Avoiding Nadal crucial for Federer
MADRID: Roger Federer believes avoiding Rafael Nadal at the Madrid Masters this week could prove crucial in his campaign to finally topple the king of clay and capture an elusive French Open title.
The Swiss second seed has yet to meet his Spanish rival on clay so far in 2009, but the two will be seeded for what would be a fourth straight final between the pair at Roland Garros in a month's time.
"It might have been a little bit of an advantage for Rafa to have beaten me before Paris on clay in the past seasons," said Federer prior to his start in Madrid.
"That gives him confidence and might have made it a little easier to beat me in the (last three Paris) finals.
"This year I haven't played him on clay but I'm hoping to play him here in the final. But even if it doesn't (happen) it could still be a good thing.
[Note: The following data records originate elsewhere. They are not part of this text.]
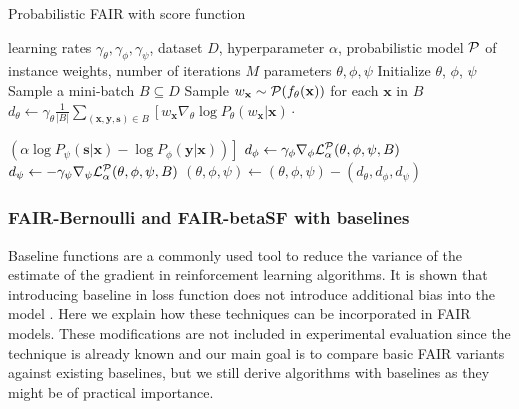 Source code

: \documentclass[preprint,12pt]{elsarticle}
\begin{document}
\begin{algorithm}
	\caption{Probabilistic FAIR with score function}
	\label{alg:FAIR-sf}
	\begin{algorithmic}
		 learning rates $\gamma_\theta, \gamma_\phi, \gamma_\psi$, dataset $D$,  hyperparameter $\alpha$, probabilistic model ${\cal P}$ of instance weights, number of iterations $M$
		 parameters $\theta,\phi,\psi$
		\vspace{2mm}
		\State Initialize $\theta$, $\phi$, $\psi$
		\State Sample a mini-batch $B\subseteq D$
		\State Sample $w_\mathbf{x}\sim {\cal P}(f_\theta(\mathbf{x}))$ for each $\mathbf{x}$ in $B$
		\State $d_{\theta} \leftarrow \gamma_\theta\frac{1}{|B|} \sum_{(\mathbf{x},\mathbf{y},\mathbf{s})\in B}\left[w_\mathbf{x}\nabla_{\theta}\log P_\theta(w_\mathbf{x}|\mathbf{x})\cdot\right.$
		
		\hspace{3cm}$\left.(\alpha\log P_\psi(\mathbf{s}|\mathbf{x})-\log P_\phi(\mathbf{y}|\mathbf{x}))\right]$
		\State $d_{\phi} \leftarrow \gamma_\phi\nabla_{\phi}{\cal L}^{\cal P}_\alpha(\theta,\phi,\psi,B)$
		\State $d_{\psi} \leftarrow -\gamma_\psi\nabla_{\psi}{\cal L}^{\cal P}_\alpha(\theta,\phi,\psi,B)$
		\State $(\theta,\phi,\psi) \leftarrow (\theta,\phi,\psi) - (d_{\theta}, d_{\phi}, d_{\psi})$
		\EndFor
	\end{algorithmic}
\end{algorithm}


\subsubsection{FAIR-Bernoulli and FAIR-betaSF with baselines}
\label{app:baselines}

Baseline functions are a commonly used tool to reduce the variance of the estimate of the gradient in reinforcement learning algorithms. It is shown that introducing baseline in loss function does not introduce additional bias into the model \cite{sutton2018reinforcement}. Here we explain how these techniques can be incorporated in FAIR models. These modifications are not included in experimental evaluation since the technique is already known and our main goal is to compare basic FAIR variants against existing baselines, but we still derive algorithms with baselines as they might be of practical importance.
\end{document}

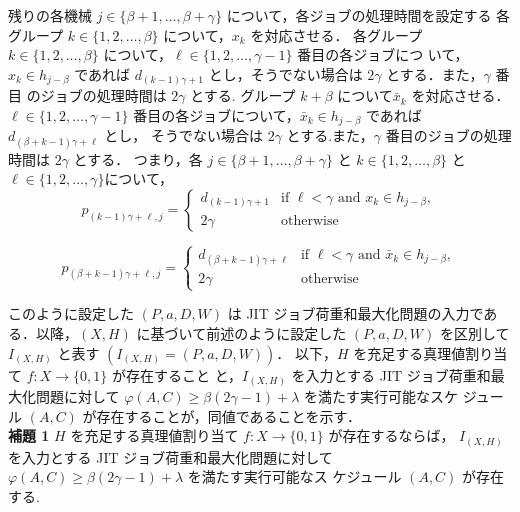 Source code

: \documentclass[12pt]{optlab-bachelor}
\begin{document}
残りの各機械 $j \in \{\beta + 1, \ldots , \beta + \gamma\}$ について，各ジョブの処理時間を設定する
各グループ $k \in \{1,2,\ldots,\beta\}$ について，$x_k$ を対応させる．
各グループ $k \in \{1,2,\ldots,\beta\}$ について，$\ell \in \{1,2,\ldots, \gamma - 1\}$ 番目の各ジョブにつ いて，$x_k \in h_{j - \beta}$ であれば $d_{(k - 1)\gamma + 1}$ とし，そうでない場合は $2\gamma$ とする．また，$\gamma$ 番目 のジョブの処理時間は $2\gamma$ とする.
グループ $k + \beta$ について$\bar x_k$ を対応させる．
$\ell \in \{1,2,\ldots, \gamma - 1\}$ 番目の各ジョブについて，$\bar x_k \in h_{j - \beta}$ であれば $d_{(\beta + k - 1)\gamma + \ell}$ とし， そうでない場合は $2\gamma$ とする.また，$\gamma$ 番目のジョブの処理時間は $2\gamma$ とする．
つまり，各 $j \in \{\beta + 1,\ldots, \beta + \gamma\}$ と $k \in
\{1,2,\ldots, \beta\}$ と $\ell \in \{1,2,\ldots, \gamma\}$について，
$$p_{(k - 1)\gamma + \ell, j} = \left\{ \begin{array}{ll} d_{(k - 1)\gamma + 1} & \text{if } \ell < \gamma \text{ and } x_k \in h_{j - \beta}, \\ 2\gamma & \text{otherwise} \end{array} \right.$$

$$p_{(\beta + k - 1)\gamma + \ell, j} = \left\{ \begin{array}{ll} d_{(\beta + k - 1)\gamma + \ell} & \text{if } \ell < \gamma \text{ and } \bar x_k \in h_{j - \beta}, \\ 2\gamma & \text{otherwise} \end{array} \right.$$

このように設定した $(P,a,D,W)$ は JIT ジョブ荷重和最大化問題の入力である．以降，$(X,H)$ に基づいて前述のように設定した $(P,a,D,W)$ を区別して $I_{(X,H)}$ と表す $(I_{(X,H)} = (P,a,D,W))$．
以下，$H$ を充足する真理値割り当て $f : X \to \{0,1\}$ が存在すること
と，$I_{(X,H)}$ を入力とする JIT ジョブ荷重和最大化問題に対して
$\varphi(A,C) \ge \beta(2\gamma - 1) + \lambda$ を満たす実行可能なスケ
ジュール $(A,C)$ が存在することが，同値であることを示す．\\

\noindent \textbf{補題 1}
$H$ を充足する真理値割り当て $f : X \to \{0,1\}$ が存在するならば，
$I_{(X,H)}$ を入力とする JIT ジョブ荷重和最大化問題に対して
$\varphi(A, C) \ge \beta(2\gamma - 1) + \lambda$ を満たす実行可能なス
ケジュール $(A, C)$ が存在する.\\ 
\end{document}
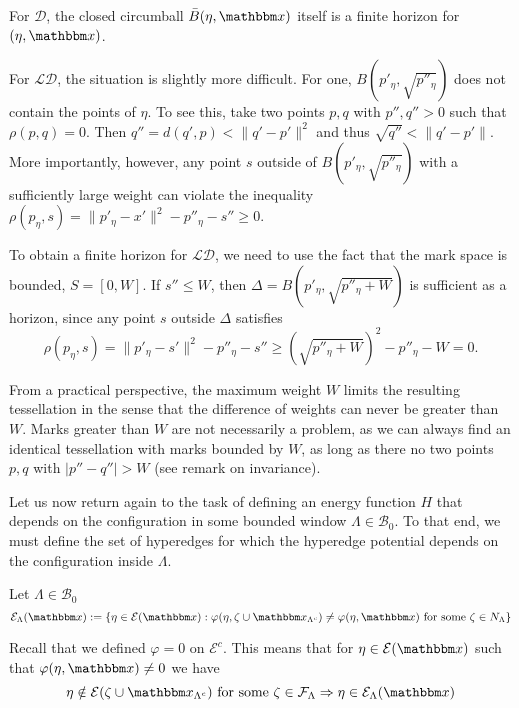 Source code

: \begin{remark} 
For $\mathcal D$, the closed circumball $\bar B(\eta,\x)$ itself is a finite horizon for $(\eta,\x)$.

For $\mathcal {LD}$, the situation is slightly more difficult. For one, $B(p'_\eta, \sqrt{p''_\eta})$ does not contain the points of $\eta$. To see this, take two points $p,q$ with $p'',q''>0$ such that $\rho(p,q)=0$. Then $q'' = d(q',p) < \|q'-p'\|^2$ and thus $\sqrt{q''} < \|q'-p'\|$. More importantly, however, any point $s$ outside of $B(p'_\eta, \sqrt{p''_\eta})$ with a sufficiently large weight can violate the inequality $\rho(p_\eta,s) = \|p'_\eta - x'\|^2 - p''_\eta - s'' \geq 0$. 

To obtain a finite horizon for $\mathcal {LD}$, we need to use the fact that the mark space is bounded, $S=[0,W]$. If $s'' \leq W$, then $\Delta = B(p'_\eta, \sqrt{p''_\eta + W})$ is sufficient as a horizon, since any point $s$ outside $\Delta$ satisfies
$$\rho(p_\eta, s) = \|p'_\eta - s'\|^2 - p''_\eta - s'' \geq (\sqrt{p''_\eta+W})^2-p''_\eta-W = 0.$$ 

From a practical perspective, the maximum weight $W$ limits the resulting tessellation in the sense that the difference of weights can never be greater than $W$. Marks greater than $W$ are not necessarily a problem, as we can always find an identical tessellation with marks bounded by $W$, as long as there no two points $p,q$ with $|p''-q''|>W$ (see remark on invariance).
\end{remark}

Let us now return again to the task of defining an energy function $H$ that depends on the configuration in some bounded window $\Lambda \in \mathcal B_0$. To that end, we must define the set of hyperedges for which the hyperedge potential depends on the configuration inside $\Lambda$. 

\begin{definition}\label{def:Eset} Let $\Lambda \in \mathcal B_0$
$$\mathcal E_\Lambda(\x) := \{ \eta \in \mathcal E(\x): \varphi(\eta,\zeta \cup \x_{\Lambda^c}) \neq \varphi(\eta,\x) \text{ for some } \zeta \in N_\Lambda \}$$
\end{definition}

Recall that we defined $\varphi=0$ on $\mathcal E^c$. This means that for $\eta \in \mathcal E(\x)$ such that $\varphi(\eta,\x)\neq 0$ we have
$$\eta \notin \mathcal E(\zeta \cup \x_{\Lambda^c})\text{ for some }\zeta \in \mathcal F_{\Lambda} \Rightarrow \eta \in \mathcal E_{\Lambda}(\x)$$ 

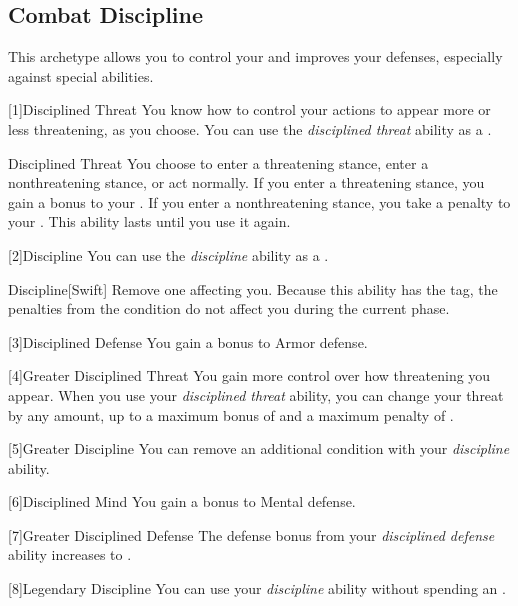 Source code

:     \subsection{Combat Discipline}
        This archetype allows you to control your  and improves your defenses, especially against special abilities.

        [1]{Disciplined Threat}
        You know how to control your actions to appear more or less threatening, as you choose.
        You can use the \textit{disciplined threat} ability as a .
        \begin{freeability}{Disciplined Threat}
            You choose to enter a threatening stance, enter a nonthreatening stance, or act normally.
            If you enter a threatening stance, you gain a  bonus to your .
            If you enter a nonthreatening stance, you take a  penalty to your .
            This ability lasts until you use it again.
        \end{freeability}

        [2]{Discipline} You can use the \textit{discipline} ability as a .
        \begin{apability}{Discipline}[Swift]
            Remove one  affecting you.
            Because this ability has the  tag, the penalties from the condition do not affect you during the current phase.
        \end{apability}

        [3]{Disciplined Defense}
        You gain a  bonus to Armor defense.

        [4]{Greater Disciplined Threat}
        You gain more control over how threatening you appear.
        When you use your \textit{disciplined threat} ability, you can change your threat by any amount, up to a maximum bonus of  and a maximum penalty of .

        [5]{Greater Discipline}
        You can remove an additional condition with your \textit{discipline} ability.

        [6]{Disciplined Mind}
        You gain a  bonus to Mental defense.

        [7]{Greater Disciplined Defense}
        The defense bonus from your \textit{disciplined defense} ability increases to .

        [8]{Legendary Discipline}
        You can use your \textit{discipline} ability without spending an .

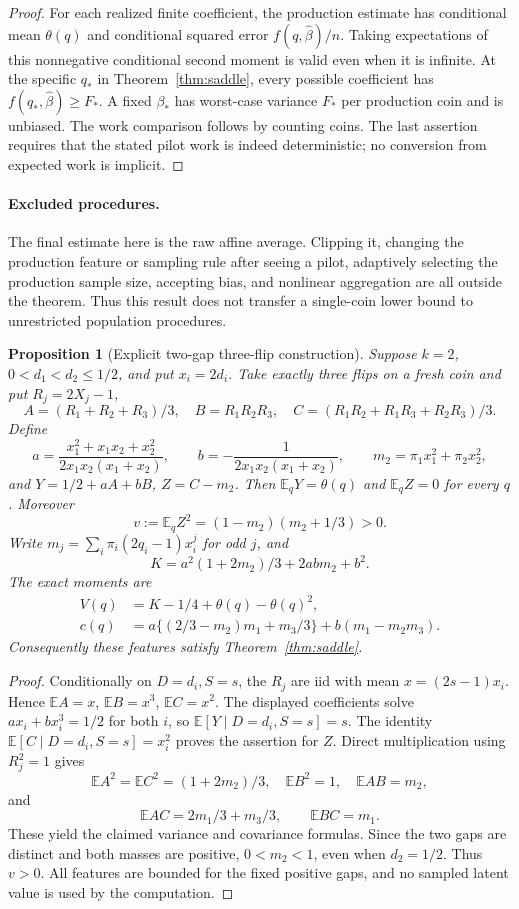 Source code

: \documentclass[11pt]{article}
\newtheorem{proposition}[theorem]{Proposition}
\newcommand{\E}{\mathbb E}
\begin{document}
\begin{proof}
For each realized finite coefficient, the production estimate has conditional
mean $\theta(q)$ and conditional squared error $f(q,\widehat\beta)/n$.
Taking expectations of this nonnegative conditional second moment is valid
even when it is infinite. At the specific $q_*$ in
Theorem~\ref{thm:saddle}, every possible coefficient has
$f(q_*,\widehat\beta)\ge F_*$. A fixed $\beta_*$ has worst-case variance
$F_*$ per production coin and is unbiased. The work comparison follows by
counting coins. The last assertion requires that the stated pilot work is
indeed deterministic; no conversion from expected work is implicit.
\end{proof}

\paragraph{Excluded procedures.}
The final estimate here is the raw affine average. Clipping it, changing the
production feature or sampling rule after seeing a pilot, adaptively selecting
the production sample size, accepting bias, and nonlinear aggregation are all
outside the theorem. Thus this result does not transfer a single-coin lower
bound to unrestricted population procedures.

\begin{proposition}[Explicit two-gap three-flip construction]\label{prop:two}
Suppose $k=2$, $0<d_1<d_2\le1/2$, and put $x_i=2d_i$. Take exactly three
flips on a fresh coin and put $R_j=2X_j-1$,
\[
 A=(R_1+R_2+R_3)/3,\quad B=R_1R_2R_3,\quad
 C=(R_1R_2+R_1R_3+R_2R_3)/3.
\]
Define
\[
 a=\frac{x_1^2+x_1x_2+x_2^2}{2x_1x_2(x_1+x_2)},\qquad
 b=-\frac1{2x_1x_2(x_1+x_2)},\qquad
 m_2=\pi_1x_1^2+\pi_2x_2^2,
\]
and $Y=1/2+aA+bB$, $Z=C-m_2$. Then $\E_qY=\theta(q)$ and
$\E_qZ=0$ for every $q$. Moreover
\[
 v:=\E_q Z^2=(1-m_2)(m_2+1/3)>0.
\]
Write $m_j=\sum_i\pi_i(2q_i-1)x_i^j$ for odd $j$, and
\[
 K=a^2(1+2m_2)/3+2abm_2+b^2.
\]
The exact moments are
\begin{align*}
 V(q)&=K-1/4+\theta(q)-\theta(q)^2,\\
 c(q)&=a\{(2/3-m_2)m_1+m_3/3\}+b(m_1-m_2m_3).
\end{align*}
Consequently these features satisfy Theorem~\ref{thm:saddle}.
\end{proposition}

\begin{proof}
Conditionally on $D=d_i,S=s$, the $R_j$ are iid with mean
$x=(2s-1)x_i$. Hence $\E A=x$, $\E B=x^3$, $\E C=x^2$.
The displayed coefficients solve $ax_i+bx_i^3=1/2$ for both $i$, so
$\E[Y\mid D=d_i,S=s]=s$.
The identity $\E[C\mid D=d_i,S=s]=x_i^2$ proves the assertion for $Z$.
Direct multiplication using $R_j^2=1$ gives
\[
 \E A^2=\E C^2=(1+2m_2)/3,\quad \E B^2=1,\quad
 \E AB=m_2,
\]
and
\[
 \E AC=2m_1/3+m_3/3,\qquad \E BC=m_1.
\]
These yield the claimed variance and covariance formulas. Since the two
gaps are distinct and both masses are positive, $0<m_2<1$, even when
$d_2=1/2$. Thus $v>0$. All features are bounded for the fixed positive gaps,
and no sampled latent value is used by the computation.
\end{proof}
\end{document}
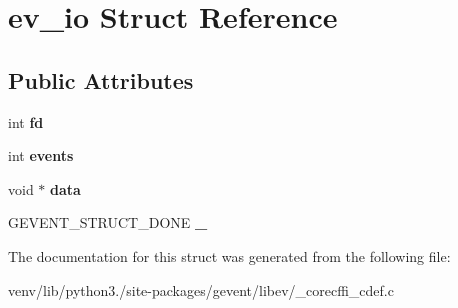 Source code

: \hypertarget{structev__io}{}\section{ev\+\_\+io Struct Reference}
\label{structev__io}
\subsection*{Public Attributes}
\begin{DoxyCompactItemize}
\item 
\mbox{\label{structev__io_a5c7e481bb08731a54a00c341d3fccb69}} 
int {\bfseries fd}
\item 
\mbox{\label{structev__io_a439e3de48a504c0a64cc710338ce1349}} 
int {\bfseries events}
\item 
\mbox{\label{structev__io_a5c1a82bcc95a58cf86868b5a3e711672}} 
void $\ast$ {\bfseries data}
\item 
\mbox{\label{structev__io_a7f34b2afaf13075526e34be93bf2f6e7}} 
G\+E\+V\+E\+N\+T\+\_\+\+S\+T\+R\+U\+C\+T\+\_\+\+D\+O\+NE {\bfseries \+\_\+}
\end{DoxyCompactItemize}


The documentation for this struct was generated from the following file\+:\begin{DoxyCompactItemize}
\item 
venv/lib/python3./site-\/packages/gevent/libev/\+\_\+corecffi\+\_\+cdef.\+c\end{DoxyCompactItemize}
It's different when you've played a month earlier and got to Paris knowing that you've beaten someone."
Federer, the holder of 13 Grand Slam titles, still needs a French Open trophy to complete his collection.
However, Nadal has proved a formidable obstacle winning the last four titles in Paris where he has never lost.
On court in the opening round of this combined 7.2-million-euro ATP and WTA event, women's number four seed Jelena Jankovic advanced easily over Nuria Llagostera Vives of Spain 6-2, 6-1.
However, other seeds slumped.
Australia's Samantha Stosur, who lost her only European clay match of the season in Rome last week, knocked out Polish tenth seed Agnieszwa Radwanska 7-6 (7-4), 6-1.
Russia's Elena Vesnina upended French number 13 Alize Cornet 7-5, 6-1 while Hungarian Agnes Szavay beat Italian Flavia Pennetta, seeded 12th, 6-3, 6-7 (2/7), 6-2.
Unfancied Czech Lucie Safarova advanced as Estonia's 16th seed Kaia Kanepi quit trailing 6-2, 2-3.
Meanwhile, Federer had no hesitation in endorsing Nadal's opposition to a failed attempt by Madrid organisers to change the colour of their match courts here to blue.
The ATP vetoed the attempt and Federer blamed the event for failing to follow procedure.
"You (should) go to the ATP and to the board in the normal way," said the Swiss still looking for his first title of the season. "You don't ask individual players.
"That is only dividing us, it should anyway be a unanimous decision.
"I don't think there a chance for blue clay," said Federer, who only got a brief glimpse at one remaining blue practice court at the Magic Box complex.
"We are against it, red clay is the tradition," he said in echo of Nadal's thought the day before.
Serena Williams also joined the crusade.
"We don't want to play on blue clay. I'm totally against it, 100 percent against blue clay," said the American.